• **What to do**: Where "btctranscripts" appears in a line of the entries below, that line should be copied.

• **Records from a data collection**:
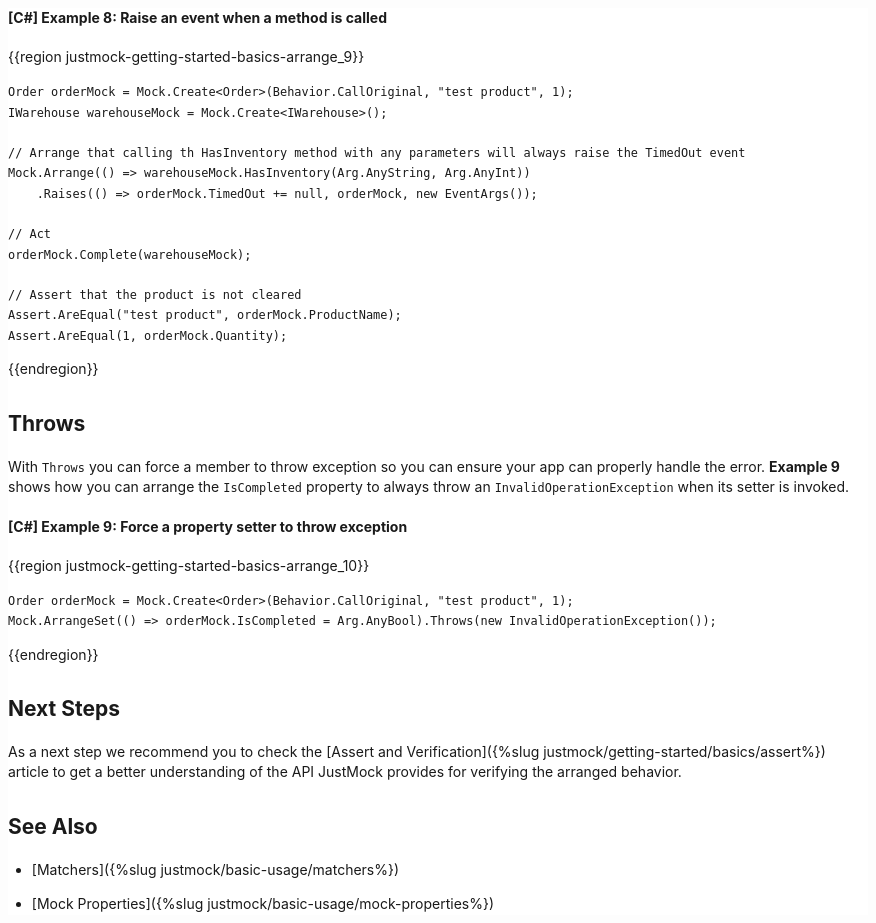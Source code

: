 #### [C#] Example 8: Raise an event when a method is called

{{region justmock-getting-started-basics-arrange_9}}

    Order orderMock = Mock.Create<Order>(Behavior.CallOriginal, "test product", 1);
    IWarehouse warehouseMock = Mock.Create<IWarehouse>();
    
    // Arrange that calling th HasInventory method with any parameters will always raise the TimedOut event
    Mock.Arrange(() => warehouseMock.HasInventory(Arg.AnyString, Arg.AnyInt))
        .Raises(() => orderMock.TimedOut += null, orderMock, new EventArgs());
    
    // Act
    orderMock.Complete(warehouseMock);
    
    // Assert that the product is not cleared
    Assert.AreEqual("test product", orderMock.ProductName);
    Assert.AreEqual(1, orderMock.Quantity);
{{endregion}}


## Throws

With `Throws` you can force a member to throw exception so you can ensure your app can properly handle the error. **Example 9** shows how you can arrange the `IsCompleted` property to always throw an `InvalidOperationException` when its setter is invoked.

#### [C#] Example 9: Force a property setter to throw exception

{{region justmock-getting-started-basics-arrange_10}}

    Order orderMock = Mock.Create<Order>(Behavior.CallOriginal, "test product", 1);
    Mock.ArrangeSet(() => orderMock.IsCompleted = Arg.AnyBool).Throws(new InvalidOperationException());
{{endregion}}


## Next Steps

As a next step we recommend you to check the [Assert and Verification]({%slug justmock/getting-started/basics/assert%}) article to get a better understanding of the API JustMock provides for verifying the arranged behavior.

## See Also

 * [Matchers]({%slug justmock/basic-usage/matchers%})
 
 * [Mock Properties]({%slug justmock/basic-usage/mock-properties%})

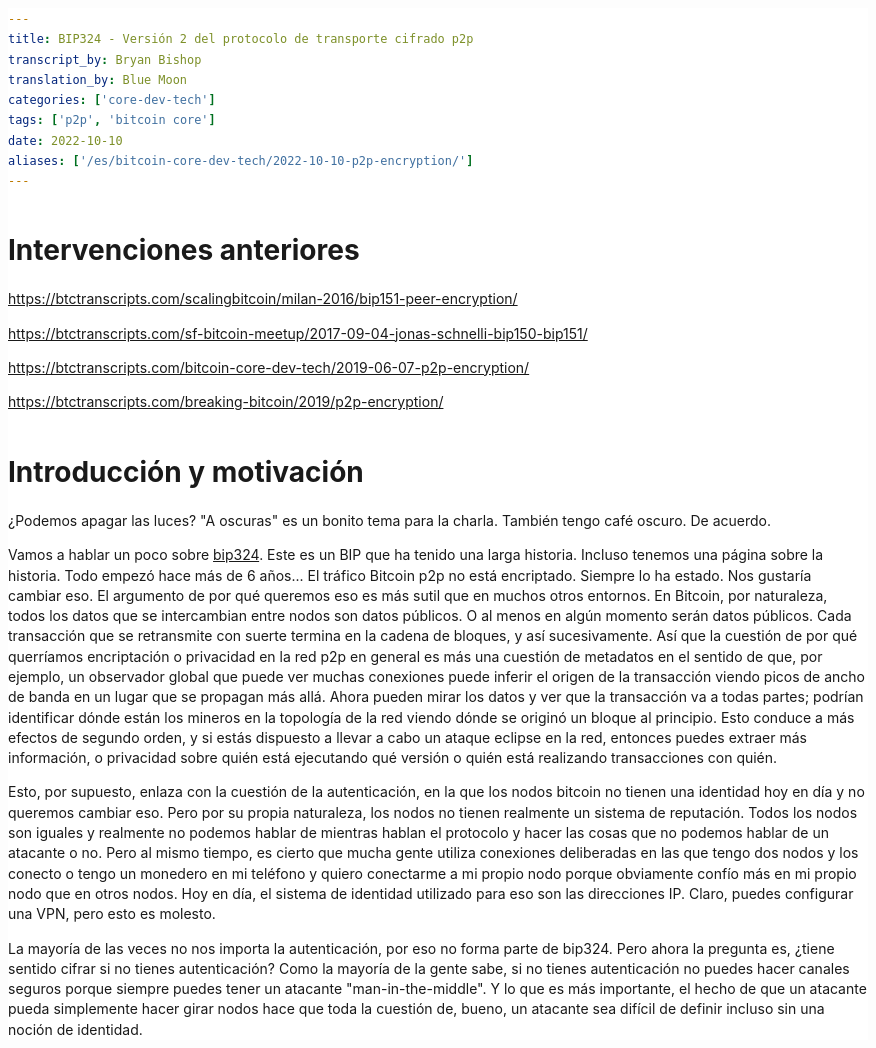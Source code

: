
 ```yaml
---
title: BIP324 - Versión 2 del protocolo de transporte cifrado p2p 
transcript_by: Bryan Bishop
translation_by: Blue Moon
categories: ['core-dev-tech']
tags: ['p2p', 'bitcoin core']
date: 2022-10-10
aliases: ['/es/bitcoin-core-dev-tech/2022-10-10-p2p-encryption/']
---
```


# Intervenciones anteriores 

<https://btctranscripts.com/scalingbitcoin/milan-2016/bip151-peer-encryption/>

<https://btctranscripts.com/sf-bitcoin-meetup/2017-09-04-jonas-schnelli-bip150-bip151/>

<https://btctranscripts.com/bitcoin-core-dev-tech/2019-06-07-p2p-encryption/>

<https://btctranscripts.com/breaking-bitcoin/2019/p2p-encryption/>

# Introducción y motivación

¿Podemos apagar las luces? "A oscuras" es un bonito tema para la charla. También tengo café oscuro. De acuerdo.

Vamos a hablar un poco sobre [bip324](https://bip324.com/). Este es un BIP que ha tenido una larga historia. Incluso tenemos una página sobre la historia. Todo empezó hace más de 6 años... El tráfico Bitcoin p2p no está encriptado. Siempre lo ha estado. Nos gustaría cambiar eso. El argumento de por qué queremos eso es más sutil que en muchos otros entornos. En Bitcoin, por naturaleza, todos los datos que se intercambian entre nodos son datos públicos. O al menos en algún momento serán datos públicos. Cada transacción que se retransmite con suerte termina en la cadena de bloques, y así sucesivamente. Así que la cuestión de por qué querríamos encriptación o privacidad en la red p2p en general es más una cuestión de metadatos en el sentido de que, por ejemplo, un observador global que puede ver muchas conexiones puede inferir el origen de la transacción viendo picos de ancho de banda en un lugar que se propagan más allá. Ahora pueden mirar los datos y ver que la transacción va a todas partes; podrían identificar dónde están los mineros en la topología de la red viendo dónde se originó un bloque al principio. Esto conduce a más efectos de segundo orden, y si estás dispuesto a llevar a cabo un ataque eclipse en la red, entonces puedes extraer más información, o privacidad sobre quién está ejecutando qué versión o quién está realizando transacciones con quién.

Esto, por supuesto, enlaza con la cuestión de la autenticación, en la que los nodos bitcoin no tienen una identidad hoy en día y no queremos cambiar eso. Pero por su propia naturaleza, los nodos no tienen realmente un sistema de reputación. Todos los nodos son iguales y realmente no podemos hablar de mientras hablan el protocolo y hacer las cosas que no podemos hablar de un atacante o no. Pero al mismo tiempo, es cierto que mucha gente utiliza conexiones deliberadas en las que tengo dos nodos y los conecto o tengo un monedero en mi teléfono y quiero conectarme a mi propio nodo porque obviamente confío más en mi propio nodo que en otros nodos. Hoy en día, el sistema de identidad utilizado para eso son las direcciones IP. Claro, puedes configurar una VPN, pero esto es molesto.

La mayoría de las veces no nos importa la autenticación, por eso no forma parte de bip324. Pero ahora la pregunta es, ¿tiene sentido cifrar si no tienes autenticación? Como la mayoría de la gente sabe, si no tienes autenticación no puedes hacer canales seguros porque siempre puedes tener un atacante "man-in-the-middle". Y lo que es más importante, el hecho de que un atacante pueda simplemente hacer girar nodos hace que toda la cuestión de, bueno, un atacante sea difícil de definir incluso sin una noción de identidad.


[refrendar-sección-en-otro-transcripción]: https://btctranscripts.com/bitcoin-core-dev-tech/2019-06-07-p2p-encryption/#countersign-a-secret-authentication-protocol
[Elligator-swift-paper]: https://eprint.iacr.org/2022/759.pdf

• **Written solution**:
<https://btctranscripts.com/scalingbitcoin/milan-2016/bip151-peer-encryption/>
<https://btctranscripts.com/sf-bitcoin-meetup/2017-09-04-jonas-schnelli-bip150-bip151/>
<https://btctranscripts.com/bitcoin-core-dev-tech/2019-06-07-p2p-encryption/>
<https://btctranscripts.com/breaking-bitcoin/2019/p2p-encryption/>
[refrendar-sección-en-otro-transcripción]: https://btctranscripts.com/bitcoin-core-dev-tech/2019-06-07-p2p-encryption/#countersign-a-secret-authentication-protocol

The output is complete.